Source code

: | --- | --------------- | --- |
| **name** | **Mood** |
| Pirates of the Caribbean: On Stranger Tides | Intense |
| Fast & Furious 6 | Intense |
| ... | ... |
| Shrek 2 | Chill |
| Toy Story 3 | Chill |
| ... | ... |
=====
=== Task details ===
For every line of the data above that contains "Intense", copy that line.

=== Exercise answer ===
| Pirates of the Caribbean: On Stranger Tides | Intense |
| Fast & Furious 6 | Intense |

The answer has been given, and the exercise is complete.